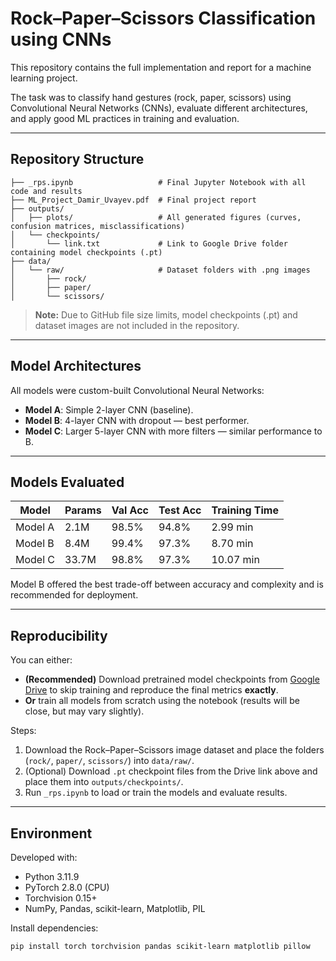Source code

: # Rock–Paper–Scissors Classification using CNNs

This repository contains the full implementation and report for a machine learning project.

The task was to classify hand gestures (rock, paper, scissors) using Convolutional Neural Networks (CNNs), evaluate different architectures, and apply good ML practices in training and evaluation.

---

## Repository Structure

```
├── _rps.ipynb                   # Final Jupyter Notebook with all code and results
├── ML_Project_Damir_Uvayev.pdf  # Final project report
├── outputs/
│   ├── plots/                   # All generated figures (curves, confusion matrices, misclassifications)
│   └── checkpoints/
│       └── link.txt             # Link to Google Drive folder containing model checkpoints (.pt)
├── data/
│   └── raw/                     # Dataset folders with .png images
│       ├── rock/
│       ├── paper/
│       └── scissors/
```

>  **Note:** Due to GitHub file size limits, model checkpoints (.pt) and dataset images are not included in the repository.

---

## Model Architectures

All models were custom-built Convolutional Neural Networks:

* **Model A**: Simple 2-layer CNN (baseline).
* **Model B**: 4-layer CNN with dropout — best performer.
* **Model C**: Larger 5-layer CNN with more filters — similar performance to B.

---

## Models Evaluated

| Model   | Params | Val Acc | Test Acc | Training Time |
| ------- | ------ | ------- | -------- | ------------- |
| Model A | 2.1M   | 98.5%   | 94.8%    | 2.99 min      |
| Model B | 8.4M   | 99.4%   | 97.3%    | 8.70 min      |
| Model C | 33.7M  | 98.8%   | 97.3%    | 10.07 min     |

Model B offered the best trade-off between accuracy and complexity and is recommended for deployment.

---

## Reproducibility

You can either:

* **(Recommended)** Download pretrained model checkpoints from [Google Drive](outputs/checkpoints/link.txt) to skip training and reproduce the final metrics **exactly**.
* **Or** train all models from scratch using the notebook (results will be close, but may vary slightly).

Steps:

1. Download the Rock–Paper–Scissors image dataset and place the folders (`rock/`, `paper/`, `scissors/`) into `data/raw/`.
2. (Optional) Download `.pt` checkpoint files from the Drive link above and place them into `outputs/checkpoints/`.
3. Run `_rps.ipynb` to load or train the models and evaluate results.

---

## Environment

Developed with:

* Python 3.11.9
* PyTorch 2.8.0 (CPU)
* Torchvision 0.15+
* NumPy, Pandas, scikit-learn, Matplotlib, PIL

Install dependencies:

```bash
pip install torch torchvision pandas scikit-learn matplotlib pillow
```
◇ ◇ ◇ ◇ ◇
● WHAT TO WORK ON: Leave the pictures out and copy the rest of the data exactly.

● ANSWER TO THIS PROBLEM:
Source code

: # Rock–Paper–Scissors Classification using CNNs

This repository contains the full implementation and report for a machine learning project.

The task was to classify hand gestures (rock, paper, scissors) using Convolutional Neural Networks (CNNs), evaluate different architectures, and apply good ML practices in training and evaluation.

---

## Repository Structure

```
├── _rps.ipynb                   # Final Jupyter Notebook with all code and results
├── ML_Project_Damir_Uvayev.pdf  # Final project report
├── outputs/
│   ├── plots/                   # All generated figures (curves, confusion matrices, misclassifications)
│   └── checkpoints/
│       └── link.txt             # Link to Google Drive folder containing model checkpoints (.pt)
├── data/
│   └── raw/                     # Dataset folders with .png images
│       ├── rock/
│       ├── paper/
│       └── scissors/
```

>  **Note:** Due to GitHub file size limits, model checkpoints (.pt) and dataset images are not included in the repository.

---

## Model Architectures

All models were custom-built Convolutional Neural Networks:

* **Model A**: Simple 2-layer CNN (baseline).
* **Model B**: 4-layer CNN with dropout — best performer.
* **Model C**: Larger 5-layer CNN with more filters — similar performance to B.

---

## Models Evaluated

| Model   | Params | Val Acc | Test Acc | Training Time |
| ------- | ------ | ------- | -------- | ------------- |
| Model A | 2.1M   | 98.5%   | 94.8%    | 2.99 min      |
| Model B | 8.4M   | 99.4%   | 97.3%    | 8.70 min      |
| Model C | 33.7M  | 98.8%   | 97.3%    | 10.07 min     |

Model B offered the best trade-off between accuracy and complexity and is recommended for deployment.

---

## Reproducibility

You can either:

* **(Recommended)** Download pretrained model checkpoints from [Google Drive](outputs/checkpoints/link.txt) to skip training and reproduce the final metrics **exactly**.
* **Or** train all models from scratch using the notebook (results will be close, but may vary slightly).

Steps:

1. Download the Rock–Paper–Scissors image dataset and place the folders (`rock/`, `paper/`, `scissors/`) into `data/raw/`.
2. (Optional) Download `.pt` checkpoint files from the Drive link above and place them into `outputs/checkpoints/`.
3. Run `_rps.ipynb` to load or train the models and evaluate results.

---

## Environment

Developed with:

* Python 3.11.9
* PyTorch 2.8.0 (CPU)
* Torchvision 0.15+
* NumPy, Pandas, scikit-learn, Matplotlib, PIL

Install dependencies:

```bash
pip install torch torchvision pandas scikit-learn matplotlib pillow
```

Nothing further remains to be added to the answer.